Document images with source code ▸
++++++++++
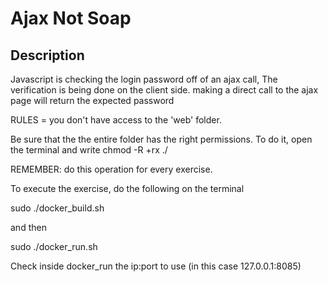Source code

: # Ajax Not Soap

## Description
Javascript is checking the login password off of an ajax call, The verification is being done on the client side.
making a direct call to the ajax page will return the expected password

RULES = you don't have access to the 'web' folder.

Be sure that the the entire folder has the right permissions.
To do it, open the terminal and write
    chmod -R +rx ./

REMEMBER: do this operation for every exercise.

To execute the exercise, do the following on the terminal

  sudo ./docker_build.sh

and then

  sudo ./docker_run.sh

Check inside docker_run the ip:port to use (in this case 127.0.0.1:8085)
++++++++++
WHAT NEEDS TO BE DONE ▸ Return each line from the records that includes the word "folder".

REPLY ▸
RULES = you don't have access to the 'web' folder.
Be sure that the the entire folder has the right permissions.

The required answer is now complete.